▶ Task description
In the records below, find each line with "network" and copy it.

Saved entries:
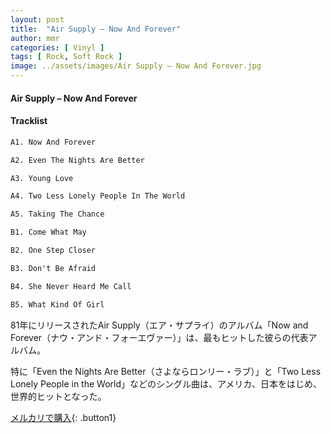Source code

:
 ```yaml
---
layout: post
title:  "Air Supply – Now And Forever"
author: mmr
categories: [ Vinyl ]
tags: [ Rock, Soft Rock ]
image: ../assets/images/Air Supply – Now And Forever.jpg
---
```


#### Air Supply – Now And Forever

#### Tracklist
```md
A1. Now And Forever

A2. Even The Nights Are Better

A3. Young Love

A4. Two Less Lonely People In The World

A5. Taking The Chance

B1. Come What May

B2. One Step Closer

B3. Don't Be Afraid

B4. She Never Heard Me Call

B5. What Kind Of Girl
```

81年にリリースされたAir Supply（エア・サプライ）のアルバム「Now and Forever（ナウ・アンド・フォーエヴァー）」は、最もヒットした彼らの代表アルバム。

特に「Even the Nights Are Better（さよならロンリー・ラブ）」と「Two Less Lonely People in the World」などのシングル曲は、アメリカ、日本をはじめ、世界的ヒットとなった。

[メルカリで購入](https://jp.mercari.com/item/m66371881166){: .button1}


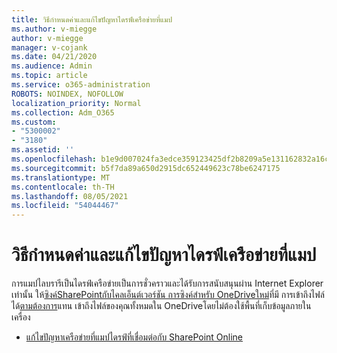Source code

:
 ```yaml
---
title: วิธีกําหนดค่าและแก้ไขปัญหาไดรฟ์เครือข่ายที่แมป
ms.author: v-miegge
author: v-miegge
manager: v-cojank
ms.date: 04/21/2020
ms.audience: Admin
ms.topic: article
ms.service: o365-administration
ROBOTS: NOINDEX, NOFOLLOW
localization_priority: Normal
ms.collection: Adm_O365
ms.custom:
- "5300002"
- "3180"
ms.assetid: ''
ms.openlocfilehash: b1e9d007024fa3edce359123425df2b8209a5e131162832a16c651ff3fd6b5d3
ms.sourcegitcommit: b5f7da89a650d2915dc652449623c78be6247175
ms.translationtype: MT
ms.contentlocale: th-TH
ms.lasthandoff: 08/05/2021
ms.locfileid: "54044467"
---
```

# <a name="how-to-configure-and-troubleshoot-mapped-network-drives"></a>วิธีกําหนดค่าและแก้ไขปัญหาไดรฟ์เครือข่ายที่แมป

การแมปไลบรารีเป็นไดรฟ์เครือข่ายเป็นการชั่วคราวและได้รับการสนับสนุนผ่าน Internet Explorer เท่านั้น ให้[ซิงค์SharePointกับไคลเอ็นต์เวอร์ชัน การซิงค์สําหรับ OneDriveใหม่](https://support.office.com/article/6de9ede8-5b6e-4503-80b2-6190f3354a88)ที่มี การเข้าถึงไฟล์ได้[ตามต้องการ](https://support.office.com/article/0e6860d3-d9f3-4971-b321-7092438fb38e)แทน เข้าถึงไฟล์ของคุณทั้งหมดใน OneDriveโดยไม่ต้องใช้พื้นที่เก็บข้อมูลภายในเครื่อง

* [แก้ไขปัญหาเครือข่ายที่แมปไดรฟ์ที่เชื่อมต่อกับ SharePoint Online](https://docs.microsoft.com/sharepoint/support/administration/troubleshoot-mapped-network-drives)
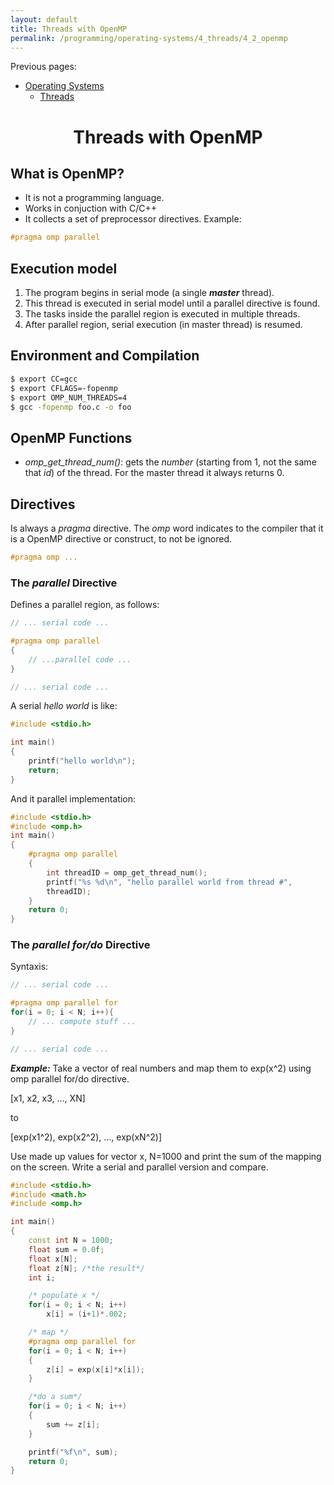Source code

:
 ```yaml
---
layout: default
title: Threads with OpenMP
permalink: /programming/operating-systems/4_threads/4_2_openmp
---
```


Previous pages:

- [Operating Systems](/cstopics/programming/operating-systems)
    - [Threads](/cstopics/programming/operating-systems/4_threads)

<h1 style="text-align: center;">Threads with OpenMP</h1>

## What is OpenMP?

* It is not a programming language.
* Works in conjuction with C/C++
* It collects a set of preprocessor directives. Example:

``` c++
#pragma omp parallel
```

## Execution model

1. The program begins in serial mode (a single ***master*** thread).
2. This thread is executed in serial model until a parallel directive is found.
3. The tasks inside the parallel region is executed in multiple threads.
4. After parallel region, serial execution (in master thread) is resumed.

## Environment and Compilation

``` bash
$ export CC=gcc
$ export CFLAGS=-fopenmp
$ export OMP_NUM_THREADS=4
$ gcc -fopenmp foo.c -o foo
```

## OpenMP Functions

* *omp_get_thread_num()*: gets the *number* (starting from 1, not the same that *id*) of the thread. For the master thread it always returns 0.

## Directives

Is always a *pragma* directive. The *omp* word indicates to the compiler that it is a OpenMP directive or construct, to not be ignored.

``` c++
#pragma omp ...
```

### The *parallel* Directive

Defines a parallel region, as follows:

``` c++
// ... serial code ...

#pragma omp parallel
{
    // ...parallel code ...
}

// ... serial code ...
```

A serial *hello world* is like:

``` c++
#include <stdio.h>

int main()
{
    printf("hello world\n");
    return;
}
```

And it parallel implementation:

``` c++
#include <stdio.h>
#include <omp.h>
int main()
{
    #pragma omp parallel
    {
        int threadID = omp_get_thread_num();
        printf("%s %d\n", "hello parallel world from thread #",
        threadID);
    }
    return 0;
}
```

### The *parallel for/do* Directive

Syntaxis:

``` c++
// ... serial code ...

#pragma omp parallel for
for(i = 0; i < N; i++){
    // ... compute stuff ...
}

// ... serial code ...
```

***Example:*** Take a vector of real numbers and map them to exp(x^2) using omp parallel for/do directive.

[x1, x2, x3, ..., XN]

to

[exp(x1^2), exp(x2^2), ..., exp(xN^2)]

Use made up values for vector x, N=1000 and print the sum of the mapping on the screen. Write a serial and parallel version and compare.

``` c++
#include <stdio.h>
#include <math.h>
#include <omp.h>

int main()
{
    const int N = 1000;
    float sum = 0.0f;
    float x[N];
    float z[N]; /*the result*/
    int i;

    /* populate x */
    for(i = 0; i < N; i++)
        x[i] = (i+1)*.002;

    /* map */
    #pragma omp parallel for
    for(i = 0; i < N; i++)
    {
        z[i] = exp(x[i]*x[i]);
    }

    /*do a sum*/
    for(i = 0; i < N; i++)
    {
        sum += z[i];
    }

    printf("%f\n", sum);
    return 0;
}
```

==

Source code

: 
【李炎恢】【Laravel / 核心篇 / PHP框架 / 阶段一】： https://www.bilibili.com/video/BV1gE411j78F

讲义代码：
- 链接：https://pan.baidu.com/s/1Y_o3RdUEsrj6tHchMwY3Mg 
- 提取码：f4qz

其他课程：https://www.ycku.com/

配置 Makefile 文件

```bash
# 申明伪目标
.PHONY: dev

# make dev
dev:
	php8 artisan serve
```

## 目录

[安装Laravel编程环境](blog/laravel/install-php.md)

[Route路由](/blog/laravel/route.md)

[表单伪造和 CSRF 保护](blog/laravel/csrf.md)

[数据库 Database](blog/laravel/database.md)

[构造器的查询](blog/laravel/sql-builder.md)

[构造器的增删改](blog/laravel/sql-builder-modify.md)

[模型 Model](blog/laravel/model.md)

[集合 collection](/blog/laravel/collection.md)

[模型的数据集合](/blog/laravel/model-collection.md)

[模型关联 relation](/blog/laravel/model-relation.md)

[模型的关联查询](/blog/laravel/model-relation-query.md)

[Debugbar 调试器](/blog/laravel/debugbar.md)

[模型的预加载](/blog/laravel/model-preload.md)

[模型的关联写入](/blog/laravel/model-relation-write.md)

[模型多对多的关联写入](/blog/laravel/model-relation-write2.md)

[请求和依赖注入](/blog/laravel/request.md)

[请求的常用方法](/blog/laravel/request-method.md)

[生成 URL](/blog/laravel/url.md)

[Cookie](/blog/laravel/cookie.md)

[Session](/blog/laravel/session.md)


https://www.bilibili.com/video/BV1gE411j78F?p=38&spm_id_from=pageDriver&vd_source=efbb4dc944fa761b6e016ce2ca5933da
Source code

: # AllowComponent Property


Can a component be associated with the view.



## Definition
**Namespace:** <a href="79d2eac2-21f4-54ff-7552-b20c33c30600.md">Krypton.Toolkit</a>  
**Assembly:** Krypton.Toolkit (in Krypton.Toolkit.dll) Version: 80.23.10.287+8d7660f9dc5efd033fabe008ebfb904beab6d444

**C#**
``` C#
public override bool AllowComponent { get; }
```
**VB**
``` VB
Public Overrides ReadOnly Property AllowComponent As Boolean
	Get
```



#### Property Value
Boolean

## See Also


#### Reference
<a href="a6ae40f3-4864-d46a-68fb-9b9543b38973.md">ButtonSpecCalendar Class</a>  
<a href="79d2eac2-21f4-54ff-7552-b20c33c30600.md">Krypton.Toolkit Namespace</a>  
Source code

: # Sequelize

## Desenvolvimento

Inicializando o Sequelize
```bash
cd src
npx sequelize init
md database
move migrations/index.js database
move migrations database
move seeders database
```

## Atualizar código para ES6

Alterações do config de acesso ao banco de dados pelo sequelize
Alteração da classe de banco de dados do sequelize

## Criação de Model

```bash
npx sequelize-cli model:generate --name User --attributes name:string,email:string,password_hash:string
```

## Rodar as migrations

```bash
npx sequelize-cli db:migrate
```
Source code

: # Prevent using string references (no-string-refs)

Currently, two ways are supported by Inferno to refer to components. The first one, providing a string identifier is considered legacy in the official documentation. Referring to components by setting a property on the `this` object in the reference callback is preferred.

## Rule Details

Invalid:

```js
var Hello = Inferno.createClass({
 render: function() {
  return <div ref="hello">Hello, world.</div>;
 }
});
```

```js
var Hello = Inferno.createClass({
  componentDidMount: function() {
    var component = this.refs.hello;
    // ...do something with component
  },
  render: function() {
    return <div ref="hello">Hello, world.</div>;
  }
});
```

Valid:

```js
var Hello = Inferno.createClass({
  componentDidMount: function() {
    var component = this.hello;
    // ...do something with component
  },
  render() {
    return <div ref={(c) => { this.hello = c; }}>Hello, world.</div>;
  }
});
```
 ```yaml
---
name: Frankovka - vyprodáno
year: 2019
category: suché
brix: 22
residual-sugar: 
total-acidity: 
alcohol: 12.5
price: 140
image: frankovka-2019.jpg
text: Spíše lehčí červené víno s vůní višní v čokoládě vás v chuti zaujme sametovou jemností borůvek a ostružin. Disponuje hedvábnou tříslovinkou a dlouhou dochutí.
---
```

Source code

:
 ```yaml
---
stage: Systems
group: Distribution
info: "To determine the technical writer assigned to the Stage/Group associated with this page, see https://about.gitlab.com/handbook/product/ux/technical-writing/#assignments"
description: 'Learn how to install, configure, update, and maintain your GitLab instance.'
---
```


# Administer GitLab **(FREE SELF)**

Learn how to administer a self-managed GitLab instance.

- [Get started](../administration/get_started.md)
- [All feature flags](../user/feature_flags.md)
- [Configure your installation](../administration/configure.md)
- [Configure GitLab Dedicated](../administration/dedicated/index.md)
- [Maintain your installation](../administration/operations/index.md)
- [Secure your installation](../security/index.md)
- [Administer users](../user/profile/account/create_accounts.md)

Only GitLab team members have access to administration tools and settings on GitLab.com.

▶ Solution
# <a name="how-to-configure-and-troubleshoot-mapped-network-drives"></a>วิธีกําหนดค่าและแก้ไขปัญหาไดรฟ์เครือข่ายที่แมป
* [แก้ไขปัญหาเครือข่ายที่แมปไดรฟ์ที่เชื่อมต่อกับ SharePoint Online](https://docs.microsoft.com/sharepoint/support/administration/troubleshoot-mapped-network-drives)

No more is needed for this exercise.